I experienced just such a thing this week. I was upset with a fellow Christian about something, and as I prayed about it, asking God what to do, I understood what His answer and His direction was. I was to call her and ask to talk, and when we did have an opportunity to talk I was to ask if there was something I had done to make her act this way towards me. I was to swallow my pride and try to reconcile any differences we had. God pointed me toward Matthew 18 as a model for how I needed to deal with this situation I was upset about.
Three mornings in a row I prayed and got this same answer. But I didn’t call my fellow Christian. Instead I stewed about it, imagining that she would not respond favorably. I did read Matthew 18, but I didn’t act on the direction it gave me, even though it was the words of Jesus himself telling me what to do.

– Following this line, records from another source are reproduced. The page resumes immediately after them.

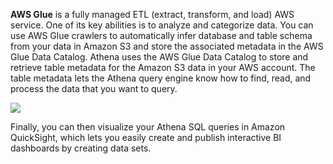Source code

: **AWS Glue** is a fully managed ETL (extract, transform, and load) AWS service. One of its key abilities is to analyze and categorize data. You can use AWS Glue crawlers to automatically infer database and table schema from your data in Amazon S3 and store the associated metadata in the AWS Glue Data Catalog. Athena uses the AWS Glue Data Catalog to store and retrieve table metadata for the Amazon S3 data in your AWS account. The table metadata lets the Athena query engine know how to find, read, and process the data that you want to query.

![](https://media.tutorialsdojo.com/harmonize_glue_1.gif)

Finally, you can then visualize your Athena SQL queries in Amazon QuickSight, which lets you easily create and publish interactive BI dashboards by creating data sets.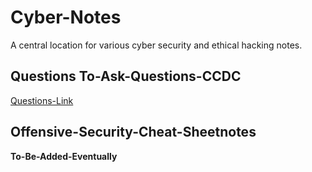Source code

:# Cyber-Notes
A central location for various cyber security and ethical hacking notes.

## Questions To-Ask-Questions-CCDC
[Questions-Link](Notes/Question-To-Ask-CCDC)
## Offensive-Security-Cheat-Sheetnotes
**To-Be-Added-Eventually**
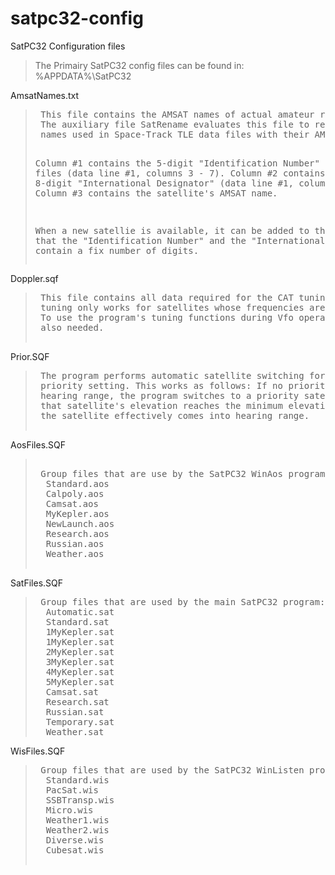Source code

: # satpc32-config
SatPC32 Configuration files
<blockquote>
 The Primairy SatPC32 config files can be found in: %APPDATA%\SatPC32<br />
</blockquote>

AmsatNames.txt<br />
<blockquote><pre>
 This file contains the AMSAT names of actual amateur radio satellites.
 The auxiliary file SatRename evaluates this file to replace the satellite
 names used in Space-Track TLE data files with their AMSAT names.

 Column #1 contains the 5-digit "Identification Number" used in TLE files 
           (data line #1, columns 3 - 7).
 Column #2 contains the satellite's 8-digit "International Designator" 
           (data line #1, columns 10 - 17),
 Column #3 contains the satellite's AMSAT name.

 When a new satellie is available, it can be added to this list.
 Note, that the "Identification Number" and the "International Designator" 
 must contain a fix number of digits.
 </pre></blockquote>

Doppler.sqf<br />
<blockquote><pre>
 This file contains all data required for the CAT tuning to operate. CAT 
 tuning only works for satellites whose frequencies are contained in the file. 
 To use the program's tuning functions during Vfo operation, these data are
 also needed.
 </pre></blockquote>

Prior.SQF<br />
<blockquote><pre>
 The program performs automatic satellite switching for satellites with a
 priority setting. This works as follows: If no priority satellite is in
 hearing range, the program switches to a priority satellite as soon as
 that satellite's elevation reaches the minimum elevation angle, provided
 the satellite effectively comes into hearing range.
 </pre></blockquote>

AosFiles.SQF<br />
<blockquote><pre> 
 Group files that are use by the SatPC32 WinAos program:
  Standard.aos
  Calpoly.aos
  Camsat.aos
  MyKepler.aos
  NewLaunch.aos
  Research.aos
  Russian.aos
  Weather.aos
  </pre></blockquote>

SatFiles.SQF<br />
<blockquote><pre>
 Group files that are used by the main SatPC32 program:
  Automatic.sat
  Standard.sat
  1MyKepler.sat
  1MyKepler.sat
  2MyKepler.sat
  3MyKepler.sat
  4MyKepler.sat
  5MyKepler.sat
  Camsat.sat
  Research.sat
  Russian.sat
  Temporary.sat
  Weather.sat
</pre></blockquote>

WisFiles.SQF<br />
<blockquote><pre>
 Group files that are used by the SatPC32 WinListen program:
  Standard.wis
  PacSat.wis
  SSBTransp.wis
  Micro.wis
  Weather1.wis
  Weather2.wis
  Diverse.wis
  Cubesat.wis
  </pre></blockquote>
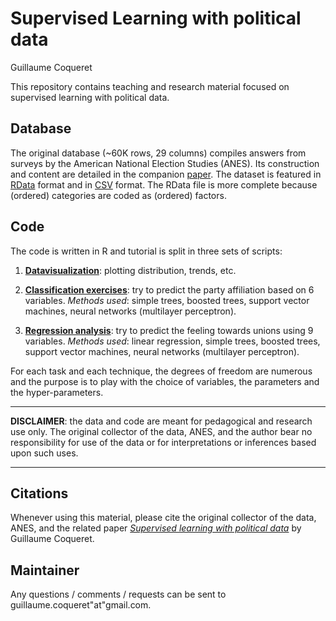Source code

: Supervised Learning with political data
================
Guillaume Coqueret

This repository contains teaching and research material focused on supervised learning with political data.

Database
--------

The original database (~60K rows, 29 columns) compiles answers from surveys by the American National Election Studies (ANES). Its construction and content are detailed in the companion [paper](https://github.com/shokru/pol_data/blob/master/Supervised%20learning%20with%20political%20data.pdf). The dataset is featured in [RData](https://github.com/shokru/pol_data/blob/master/anes.RData) format and in [CSV](https://github.com/shokru/pol_data/blob/master/anes.csv) format. The RData file is more complete because (ordered) categories are coded as (ordered) factors.

Code
----

The code is written in R and tutorial is split in three sets of scripts:

1.  **[Datavisualization](https://github.com/shokru/pol_data/blob/master/VIZ.md)**: plotting distribution, trends, etc.

2.  **[Classification exercises](https://github.com/shokru/pol_data/blob/master/CLASS.md)**: try to predict the party affiliation based on 6 variables.
    *Methods used*: simple trees, boosted trees, support vector machines, neural networks (multilayer perceptron).

3.  **[Regression analysis](https://github.com/shokru/pol_data/blob/master/REG.md)**: try to predict the feeling towards unions using 9 variables.
    *Methods used*: linear regression, simple trees, boosted trees, support vector machines, neural networks (multilayer perceptron).

For each task and each technique, the degrees of freedom are numerous and the purpose is to play with the choice of variables, the parameters and the hyper-parameters.

------------------------------------------------------------------------

**DISCLAIMER**: the data and code are meant for pedagogical and research use only. The original collector of the data, ANES, and the author bear no responsibility for use of the data or for interpretations or inferences based upon such uses.

------------------------------------------------------------------------

Citations
---------

Whenever using this material, please cite the original collector of the data, ANES, and the related paper *[Supervised learning with political data](https://github.com/shokru/pol_data/blob/master/Supervised%20learning%20with%20political%20data.pdf)* by Guillaume Coqueret.

Maintainer
----------

Any questions / comments / requests can be sent to guillaume.coqueret"at"gmail.com.
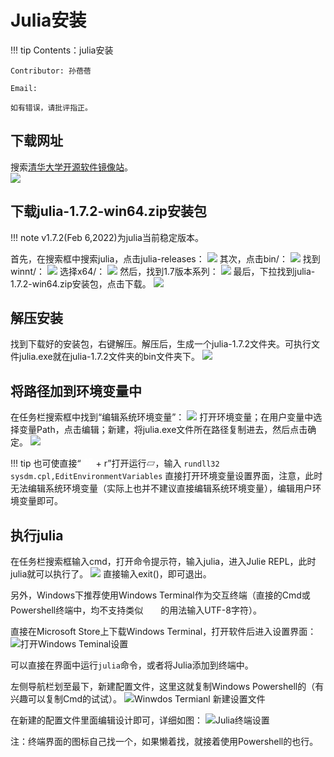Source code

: # Julia安装

!!! tip
    Contents：julia安装

    Contributor: 孙蓓蓓

    Email:

    如有错误，请批评指正。

## 下载网址

搜索[清华大学开源软件镜像站](https://mirrors.tuna.tsinghua.edu.cn/)。  
![](../assets/1.png)

## 下载julia-1.7.2-win64.zip安装包

!!! note
    v1.7.2(Feb 6,2022)为julia当前稳定版本。

首先，在搜索框中搜索julia，点击julia-releases：
![](../assets/2.png)
其次，点击bin/：
![](../assets/3.png)
找到winnt/：
![](../assets/4.png)
选择x64/：
![](../assets/5.png)
然后，找到1.7版本系列：
![](../assets/6.png)
最后，下拉找到julia-1.7.2-win64.zip安装包，点击下载。
![](../assets/7.png)

## 解压安装

找到下载好的安装包，右键解压。解压后，生成一个julia-1.7.2文件夹。可执行文件julia.exe就在julia-1.7.2文件夹的bin文件夹下。
![](../assets/8.png)

## 将路径加到环境变量中

在任务栏搜索框中找到“编辑系统环境变量”：
![](../assets/9.png)
打开环境变量；在用户变量中选择变量Path，点击编辑；新建，将julia.exe文件所在路径复制进去，然后点击确定。
![](../assets/10.png)

!!! tip
    也可使直接“<i>
    <svg fill="white" xmlns="http://www.w3.org/2000/svg" viewBox="0 0 30 30" width="16px" height="16px">
    <path
        d="M12 16L3 16 3 23.75 12 24.988zM12 5L3 6.25 3 14 12 14zM14 4.75L14 14 27 14 27 3zM14 16L14 25.25 27 27 27 16z" />
</svg>
</i> + r”打开运行▱，输入 `rundll32 sysdm.cpl,EditEnvironmentVariables` 直接打开环境变量设置界面，注意，此时无法编辑系统环境变量（实际上也并不建议直接编辑系统环境变量），编辑用户环境变量即可。

## 执行julia

在任务栏搜索框输入cmd，打开命令提示符，输入julia，进入Julie REPL，此时julia就可以执行了。
![](../assets/11.png)
直接输入exit()，即可退出。

另外，Windows下推荐使用Windows Terminal作为交互终端（直接的Cmd或Powershell终端中，均不支持类似
<i>
<svg version="1.1" xmlns="http://www.w3.org/2000/svg" xmlns:xlink="http://www.w3.org/1999/xlink" width="20px" height="20px" viewBox="220 280 180 120" xml:space="preserve">
 <g>
  <path fill-rule="evenodd" clip-rule="evenodd" fill="white"
   d="M259.618,401.811l1.231,0.268l-4.314,13.678h-39.031v-1.371h1.903
  c2.132,0,3.654-0.699,4.568-2.082c0.521-0.799,0.774-2.639,0.774-5.506v-32.534c0-3.147-0.343-5.114-1.041-5.9
  c-0.964-1.091-2.398-1.637-4.301-1.637h-1.903v-1.383h22.827v1.383c-2.677-0.025-4.556,0.216-5.634,0.736
  c-1.078,0.52-1.814,1.18-2.208,1.979c-0.394,0.787-0.596,2.69-0.596,5.685v31.671c0,2.057,0.203,3.465,0.596,4.238
  c0.292,0.52,0.749,0.9,1.37,1.154c0.622,0.242,2.551,0.367,5.799,0.367h3.68c3.87,0,6.586-0.279,8.146-0.85
  c1.561-0.57,2.982-1.586,4.276-3.031C257.042,407.229,258.336,404.932,259.618,401.811L259.618,401.811L259.618,401.811z" />
  <path fill-rule="evenodd" clip-rule="evenodd" fill="white" d="M265.631,392.346h-15.192l-2.657,6.193c-0.662,1.521-0.988,2.658-0.988,3.418
  c0,0.594,0.287,1.117,0.85,1.57c0.573,0.455,1.797,0.752,3.694,0.889v1.068H238.98v-1.068c1.64-0.295,2.697-0.672,3.181-1.135
  c0.988-0.92,2.074-2.805,3.27-5.641l13.809-32.292h1.008l13.661,32.637c1.097,2.627,2.094,4.326,2.993,5.107
  c0.899,0.779,2.153,1.225,3.753,1.322v1.068h-15.489v-1.068c1.561-0.078,2.618-0.346,3.171-0.789
  c0.553-0.436,0.83-0.979,0.83-1.621c0-0.848-0.396-2.182-1.166-4.02L265.631,392.346L265.631,392.346L265.631,392.346z
   M264.821,390.202l-6.658-15.854l-6.826,15.854H264.821L264.821,390.202L264.821,390.202z" />
  <path fill-rule="evenodd" clip-rule="evenodd" fill="white" d="M313.479,365.008l0.563,11.921h-1.432c-0.27-2.098-0.64-3.594-1.126-4.502
  c-0.768-1.445-1.804-2.507-3.083-3.197c-1.292-0.691-2.98-1.036-5.077-1.036h-7.163v38.833c0,3.121,0.345,5.064,1.011,5.844
  c0.946,1.051,2.417,1.574,4.387,1.574h1.766v1.381h-21.552v-1.381h1.803c2.149,0,3.671-0.652,4.566-1.957
  c0.55-0.793,0.832-2.621,0.832-5.461v-38.833h-6.114c-2.367,0-4.055,0.179-5.053,0.524c-1.305,0.473-2.417,1.394-3.338,2.737
  c-0.92,1.356-1.471,3.172-1.65,5.475h-1.42l0.602-11.921H313.479L313.479,365.008L313.479,365.008z" />
  <path fill-rule="evenodd" clip-rule="evenodd" fill="white" d="M319.647,381.675v19.259h10.708c2.785,0,4.637-0.418,5.569-1.252
  c1.251-1.104,1.938-3.042,2.085-5.826h1.325v16.965h-1.325c-0.331-2.367-0.674-3.889-1.006-4.564
  c-0.429-0.834-1.141-1.496-2.122-1.975c-0.981-0.477-2.49-0.723-4.526-0.723h-10.708v16.068c0,2.158,0.098,3.471,0.281,3.938
  c0.197,0.467,0.528,0.834,1.006,1.117c0.479,0.27,1.398,0.404,2.736,0.404h8.267c2.748,0,4.76-0.184,5.999-0.576
  c1.251-0.381,2.44-1.129,3.594-2.258c1.484-1.484,3.006-3.729,4.563-6.723h1.435l-4.194,12.219h-37.56v-1.326h1.73
  c1.141,0,2.232-0.281,3.263-0.834c0.772-0.379,1.288-0.957,1.569-1.717c0.271-0.773,0.405-2.344,0.405-4.709v-31.661
  c0-3.091-0.307-4.992-0.933-5.716c-0.858-0.957-2.294-1.435-4.305-1.435h-1.73v-1.337h37.56l0.539,10.672h-1.41
  c-0.503-2.563-1.055-4.318-1.668-5.274c-0.613-0.957-1.509-1.693-2.711-2.196c-0.957-0.355-2.65-0.54-5.066-0.54H319.647
  L319.647,381.675L319.647,381.675z" />
  <path fill-rule="evenodd" clip-rule="evenodd" fill="white" d="M370.217,387.709l10.832,16.14c2.997,4.469,5.219,7.289,6.679,8.469
  c1.448,1.182,3.29,1.83,5.524,1.957v1.371h-21.651v-1.371c1.435-0.025,2.502-0.18,3.2-0.457c0.521-0.217,0.939-0.561,1.282-1.016
  c0.331-0.459,0.496-0.928,0.496-1.398c0-0.57-0.114-1.143-0.331-1.713c-0.178-0.42-0.862-1.512-2.044-3.277l-8.559-12.94
  l-10.565,13.538c-1.117,1.447-1.791,2.4-2.006,2.883c-0.229,0.482-0.344,0.99-0.344,1.51c0,0.801,0.344,1.447,1.004,1.969
  c0.672,0.521,1.955,0.826,3.835,0.902v1.371h-17.893v-1.371c1.27-0.127,2.349-0.395,3.276-0.789
  c1.536-0.646,2.996-1.51,4.381-2.602c1.396-1.092,2.984-2.77,4.762-5.029l11.911-15.022l-9.93-14.552
  c-2.705-3.937-5.004-6.527-6.883-7.747c-1.893-1.232-4.063-1.879-6.515-1.956v-1.384h23.327v1.384
  c-1.98,0.076-3.34,0.394-4.076,0.965c-0.724,0.571-1.092,1.207-1.092,1.893c0,0.927,0.597,2.26,1.778,4.025l7.745,11.568
  l8.966-11.353c1.041-1.333,1.676-2.248,1.917-2.743c0.229-0.508,0.355-1.016,0.355-1.537s-0.152-0.978-0.457-1.372
  c-0.368-0.521-0.838-0.889-1.409-1.092c-0.571-0.216-1.752-0.331-3.53-0.356v-1.384h17.893v1.384
  c-1.41,0.076-2.565,0.292-3.467,0.661c-1.333,0.571-2.565,1.346-3.683,2.311c-1.117,0.965-2.692,2.755-4.724,5.358L370.217,387.709
  L370.217,387.709L370.217,387.709z" />
 </g>
</svg>
</i>的用法输入UTF-8字符）。

直接在Microsoft Store上下载Windows Terminal，打开软件后进入设置界面：
![打开Windows Teminal设置](../assets/12.png)

可以直接在界面中运行`julia`命令，或者将Julia添加到终端中。

左侧导航栏划至最下，新建配置文件，这里这就复制Windows Powershell的（有兴趣可以复制Cmd的试试）。
![Winwdos Termianl 新建设置文件](../assets/13.png)

在新建的配置文件里面编辑设计即可，详细如图：
![Julia终端设置](../assets/14.png)

注：终端界面的图标自己找一个，如果懒着找，就接着使用Powershell的也行。
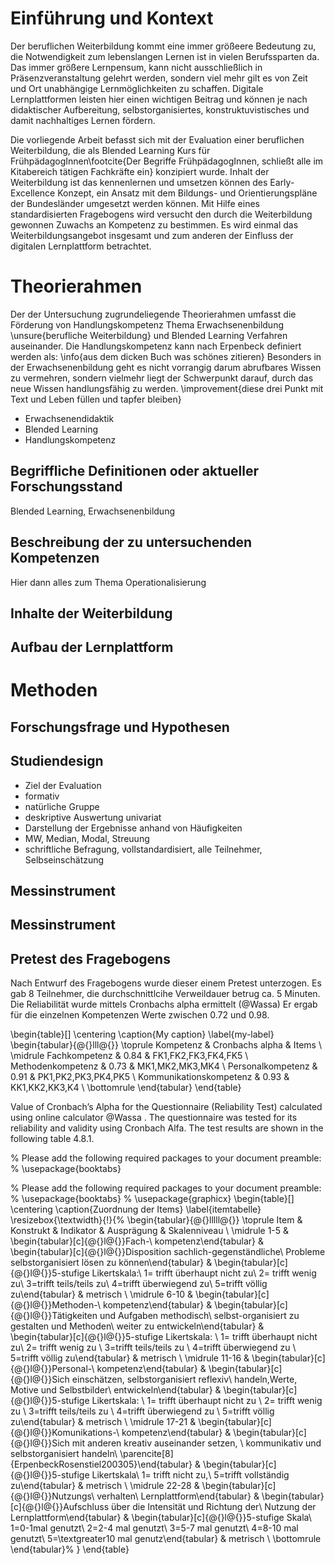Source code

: # Einführung und Kontext

Der beruflichen Weiterbildung kommt eine immer größeere Bedeutung zu, die Notwendigkeit zum lebenslangen Lernen ist in vielen Berufssparten da. Das immer größere Lernpensum, kann nicht ausschließlich in Präsenzveranstaltung gelehrt werden, sondern viel mehr gilt es von Zeit und Ort unabhängige Lernmöglichkeiten zu schaffen. Digitale Lernplattformen leisten hier einen wichtigen Beitrag und können je nach didaktischer Aufbereitung, selbstorganisiertes, konstruktuvistisches und damit nachhaltiges Lernen fördern.

Die vorliegende Arbeit befasst sich mit der Evaluation einer beruflichen Weiterbildung, die als Blended Learning Kurs für FrühpädagogInnen\footcite{Der Begriffe FrühpädagogInnen, schließt alle im Kitabereich tätigen Fachkräfte ein} konzipiert wurde. Inhalt der Weiterbildung ist das kennenlernen und umsetzen können des Early-Excellence Konzept, ein Ansatz mit dem Bildungs- und Orientierungspläne der Bundesländer umgesetzt werden können. Mit Hilfe eines standardisierten Fragebogens wird versucht den durch die Weiterbildung gewonnen Zuwachs an Kompetenz zu bestimmen. Es wird einmal das Weiterbildungsangebot insgesamt und zum anderen der Einfluss der digitalen Lernplattform betrachtet.

# Theorierahmen
Der der Untersuchung zugrundeliegende Theorierahmen umfasst die Förderung von Handlungskompetenz  Thema Erwachsenenbildung \unsure{berufliche Weiterbildung} und Blended Learning Verfahren auseinander.
Die Handlungskompetenz kann nach Erpenbeck definiert werden als: \info{aus dem dicken Buch was schönes zitieren}
Besonders in der Erwachsenenbildung geht es nicht vorrangig darum abrufbares Wissen zu vermehren, sondern vielmehr liegt der Schwerpunkt darauf, durch das neue Wissen handlungsfähig zu werden.
\improvement{diese drei Punkt mit Text und Leben füllen und tapfer bleiben}
* Erwachsenendidaktik
* Blended Learning
* Handlungskompetenz

## Begriffliche Definitionen oder aktueller Forschungsstand

Blended Learning, Erwachsenenbildung

## Beschreibung der zu untersuchenden Kompetenzen

Hier dann alles zum Thema Operationalisierung

## Inhalte der Weiterbildung

## Aufbau der Lernplattform


# Methoden

## Forschungsfrage und Hypothesen

## Studiendesign

+ Ziel der Evaluation
+ formativ
+ natürliche Gruppe
+ deskriptive Auswertung univariat
+ Darstellung der Ergebnisse anhand von Häufigkeiten
+ MW, Median, Modal, Streuung
+ schriftliche Befragung, vollstandardisiert, alle Teilnehmer, Selbseinschätzung

## Messinstrument

## Messinstrument
## Pretest des Fragebogens
Nach Entwurf des Fragebogens wurde dieser einem Pretest unterzogen. Es gab 8 Teilnehmer, die durchschnittlcihe Verweildauer betrug ca. 5 Minuten.
Die Reliabilität wurde mittels Cronbachs alpha ermittelt (@Wassa)
Er ergab für die einzelnen Kompetenzen Werte zwischen 0.72 und 0.98.


\begin{table}[]
\centering
\caption{My caption}
\label{my-label}
\begin{tabular}{@{}lll@{}}
\toprule
Kompetenz               & Cronbachs alpha & Items               \\ \midrule
Fachkompetenz           & 0.84            & FK1,FK2,FK3,FK4,FK5 \\
Methodenkompetenz       & 0.73            & MK1,MK2,MK3,MK4     \\
Personalkompetenz       & 0.91            & PK1,PK2,PK3,PK4,PK5 \\
Kommunikationskompetenz & 0.93            & KK1,KK2,KK3,K4      \\ \bottomrule
\end{tabular}
\end{table}

Value of Cronbach’s Alpha for the Questionnaire (Reliability Test) calculated
using online calculator @Wassa . The questionnaire was tested for
its reliability and validity using Cronbach Alfa. The test results are shown
in the following table 4.8.1.



% Please add the following required packages to your document preamble:
% \usepackage{booktabs}

% Please add the following required packages to your document preamble:
% \usepackage{booktabs}
% \usepackage{graphicx}
\begin{table}[]
\centering
\caption{Zuordnung der Items}
\label{itemtabelle}
\resizebox{\textwidth}{!}{%
\begin{tabular}{@{}lllll@{}}
\toprule
Item  & Konstrukt                                                                    & Indikator                                                                                                                                                                           & Ausprägung                                                                                                                                                                                       & Skalenniveau \\ \midrule
1-5   & \begin{tabular}[c]{@{}l@{}}Fach-\\ kompetenz\end{tabular}                    & \begin{tabular}[c]{@{}l@{}}Disposition sachlich-gegenständliche\\ Probleme selbstorganisiert lösen zu können\end{tabular}                                                           & \begin{tabular}[c]{@{}l@{}}5-stufige Likertskala:\\ 1= trifft überhaupt nicht zu\\ 2= trifft wenig zu\\ 3=trifft teils/teils zu\\ 4=trifft überwiegend zu\\ 5=trifft völlig zu\end{tabular}      & metrisch     \\
\midrule
6-10  & \begin{tabular}[c]{@{}l@{}}Methoden-\\ kompetenz\end{tabular}                & \begin{tabular}[c]{@{}l@{}}Tätigkeiten und Aufgaben methodisch\\  selbst-organisiert zu gestalten und Methoden\\  weiter zu entwickeln\end{tabular}                                 & \begin{tabular}[c]{@{}l@{}}5-stufige Likertskala: \\ 1= trifft überhaupt nicht zu\\ 2= trifft wenig zu \\ 3=trifft teils/teils zu \\ 4=trifft überwiegend zu \\ 5=trifft völlig zu\end{tabular}  & metrisch     \\
\midrule
11-16 & \begin{tabular}[c]{@{}l@{}}Personal-\\ kompetenz\end{tabular}                & \begin{tabular}[c]{@{}l@{}}Sich einschätzen, selbstorganisiert reflexiv\\  handeln,Werte, Motive und Selbstbilder\\  entwickeln\end{tabular}                                        & \begin{tabular}[c]{@{}l@{}}5-stufige Likertskala: \\ 1= trifft überhaupt nicht zu \\ 2= trifft wenig zu \\ 3=trifft teils/teils zu \\ 4=trifft überwiegend zu \\ 5=trifft völlig zu\end{tabular} & metrisch     \\
\midrule
17-21 & \begin{tabular}[c]{@{}l@{}}Komunikations-\\ kompetenz\end{tabular}           & \begin{tabular}[c]{@{}l@{}}Sich mit anderen kreativ auseinander setzen, \\ kommunikativ und selbstorganisiert handeln\\ \parencite[8]{ErpenbeckRosenstiel200305}\end{tabular} & \begin{tabular}[c]{@{}l@{}}5-stufige Likertskala\\ 1= trifft nicht zu,\\ 5=trifft vollständig zu\end{tabular}                                                                                    & metrisch     \\
 \midrule
22-28 & \begin{tabular}[c]{@{}l@{}}Nutzungs\\ verhalten\\ Lernplattform\end{tabular} & \begin{tabular}[c]{@{}l@{}}Aufschluss über die Intensität und Richtung der\\ Nutzung der Lernplattform\end{tabular}                                                                 & \begin{tabular}[c]{@{}l@{}}5-stufige Skala\\ 1=0-1mal genutzt\\ 2=2-4 mal genutzt\\ 3=5-7 mal genutzt\\ 4=8-10 mal genutzt\\ 5=\textgreater10 mal genutz\end{tabular}                            & metrisch     \\ \bottomrule
\end{tabular}%
}
\end{table}
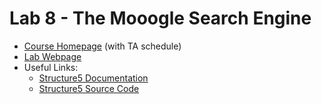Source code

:# Lab 8 - The Mooogle Search Engine
 * [Course Homepage](https://www.cs.williams.edu/~cs136/) (with TA schedule)
 * [Lab Webpage](https://williams-cs.github.io/cs136s20-www/assets/labs/tfidf/tfidf.html)
 * Useful Links:
    * [Structure5 Documentation](http://www.cs.williams.edu/~bailey/JavaStructures/doc/structure5/index.html)
    * [Structure5 Source Code](http://www.cs.williams.edu/~bailey/JavaStructures/Software_files/structure-source.tgz)
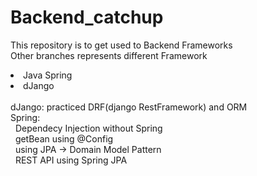 # Backend_catchup

This repository is to get used to Backend Frameworks <br />
Other branches represents different Framework <br/>
<li> Java Spring </li>
<li> dJango </li>
<br />
dJango: practiced DRF(django RestFramework) and ORM <br />
Spring: <br />
&nbsp Dependecy Injection without Spring <br />
&nbsp getBean using @Config <br />
&nbsp using JPA -> Domain Model Pattern <br />
&nbsp REST API using Spring JPA <br />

“If your brother sins against you, go and show him his fault, just between the two of you. If he listens to you, you have won your brother over. But if he will not listen, take one or two others along, so that ‘every matter may be established by the testimony of two or three witnesses.” Matthew 18:15-16.
So today God got creative. I received a Facebook message from a friend I had confided in about this situation. She said she couldn’t get it off her mind and that she thought I needed to go talk to the person I was upset with and tell her how I felt. Then she wrote, “That part in the Bible (you’ll know it better than I) about if a person has a problem with his brother, he should go to that person to get it cleared up?” That would be Matthew 18:15.
I finally “listened” and made the call. I got voicemail and am now waiting for a call back to try to schedule a meeting with my fellow Christian. Perhaps if I had listened on Monday the whole thing would be cleared up by now.
God speaks to us through His Holy Spirit and His Word. I am thankful that if I don’t listen and follow-through, He doesn’t give up. He will use creative methods to get my attention and direct me in the path I need to be on. How many disagreements and hurt feelings among believers could be avoided if we would all just heed the prompting of the Holy Spirit and actually treat each other as His Word directs us to do?
The apostle John (known as the apostle whom Jesus love) wrote:
Anyone who claims to be in the light but hates his brother is still in the darkness. Whoever loves his brother lives in the light, and there is nothing in him to make him stumble. But whoever hates his brother is in the darkness and walks around in the darkness; he does not know where he is going, because the darkness has blinded him. 1 John 2:9-11.
This is how we know what love is: Jesus Christ laid down his life for us. And we ought to lay down our lives for our brothers. If anyone has material possessions and sees his brother in need but has no pity on him, how can the love of God be in him? Dear children, let us not love with words or tongue but with actions and in truth. This then is how we know that we belong to the truth, and how we set our hearts at rest in his presence whenever our hearts condemn us. For God is greater than our hearts, and he knows everything. 1 John 3:16-20.
The body of Christ is made up of diverse believers with different backgrounds, temperaments, and personalities. Though we may surely bond more closely with some believers than others, we must all love one another “with actions and in truth.” One of those “actions” is to resolve differences and disagreements in the manner our Savior has commanded us to do. Then we will live in the unity and harmony of the Gospel and God will be glorified.